Er stieß Max den Ellenbogen in die Seite, dann schlang er ihm die Arme um den Hals und Max vergrub den Kopf im weichen Stoff von Landos Pullover. Er roch nach Lando, nach Minze und ein bisschen nach Flughafen und Flugzeug.
„Ich hab dich vermisst“, murmelte er halblaut in Landos Ohr und konnte spüren, wie sich dessen Gesicht zu einem Grinsen verzog.
„Mal sehen, ob du das auch noch sagst, wenn ich morgen früh über deinen Kaffee schimpfe.“
Sie grinsten sich an und Max spürte, dass er heute Nacht definitiv besser schlafen würde.

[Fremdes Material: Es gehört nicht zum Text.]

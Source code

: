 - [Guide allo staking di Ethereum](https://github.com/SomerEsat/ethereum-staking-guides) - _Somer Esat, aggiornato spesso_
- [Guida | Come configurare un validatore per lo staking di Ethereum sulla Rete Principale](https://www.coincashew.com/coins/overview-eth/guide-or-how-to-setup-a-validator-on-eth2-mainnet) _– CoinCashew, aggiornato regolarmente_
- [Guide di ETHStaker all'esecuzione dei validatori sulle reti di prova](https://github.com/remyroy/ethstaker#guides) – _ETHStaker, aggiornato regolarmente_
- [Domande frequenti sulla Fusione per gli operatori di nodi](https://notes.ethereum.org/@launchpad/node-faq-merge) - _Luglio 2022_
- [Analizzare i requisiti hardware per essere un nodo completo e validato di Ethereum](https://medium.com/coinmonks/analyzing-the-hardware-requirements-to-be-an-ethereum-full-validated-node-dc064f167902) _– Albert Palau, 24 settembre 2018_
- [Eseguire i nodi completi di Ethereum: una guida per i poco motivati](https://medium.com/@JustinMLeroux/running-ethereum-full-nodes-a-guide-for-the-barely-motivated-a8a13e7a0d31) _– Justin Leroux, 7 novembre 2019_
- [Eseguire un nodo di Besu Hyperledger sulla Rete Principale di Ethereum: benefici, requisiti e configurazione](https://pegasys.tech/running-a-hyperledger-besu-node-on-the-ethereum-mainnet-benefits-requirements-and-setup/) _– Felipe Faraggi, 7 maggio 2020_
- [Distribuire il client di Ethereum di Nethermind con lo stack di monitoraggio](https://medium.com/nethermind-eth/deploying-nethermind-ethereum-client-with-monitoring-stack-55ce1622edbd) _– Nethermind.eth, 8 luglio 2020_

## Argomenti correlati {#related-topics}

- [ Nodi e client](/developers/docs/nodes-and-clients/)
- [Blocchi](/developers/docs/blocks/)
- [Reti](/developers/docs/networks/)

Ein paar Stunden später beugte Max sich über den schlafenden Lando, um den Laptop abzuschalten und herunterzufahren. Lando hatte von der letzten Folge der Serie, die sie geschaut hatten, nicht mehr viel gesehen. Irgendwann hatte er sich zu Max herumgedreht, sich halb in dessen Arm gekuschelt und war wie selbstverständlich innerhalb von wenigen Minuten eingeschlafen. Seine Locken hatten ihn am Kinn gekitzelt.
Als Max den Laptop neben dem Bett auf den Boden legte und mit der Hand nach dem Schalter der Nachttischlampe tastete, öffnete Lando die Augen halb und blinzelte Max an.
„Max?“, sagte er, noch im Halbschlaf und fast lautlos.
„Hm?“
„Ich schlafe heute hier, okay?“, nuschelte Lando und zupfte an Max’ Tshirt wie als Aufforderung, sich wieder neben ihn zu legen.
„Okay“, murmelte Max und ließ sich von Lando wieder unter die Decke ziehen.
Besitzergreifend legte Lando einen Arm über Max’ Brust und lehnte den Kopf an seine Schulter.
„Schlaf gut“, brummte er noch leise, bevor er wieder einschlief.
Dieses Mal wäre Max am Liebsten die ganze Nacht wach geblieben, nur damit dieses Gefühl, Lando so nah neben sich zu wissen, so lange wie möglich andauern würde, doch im Gegensatz zur Nacht zuvor, hatte er dieses Mal keinerlei Probleme beim Einschlafen.
Das Letzte was er spürte, waren Landos weiche Locken an seinem Hals, als dieser sich im Schlaf noch ein bisschen enger an ihn kuschelte.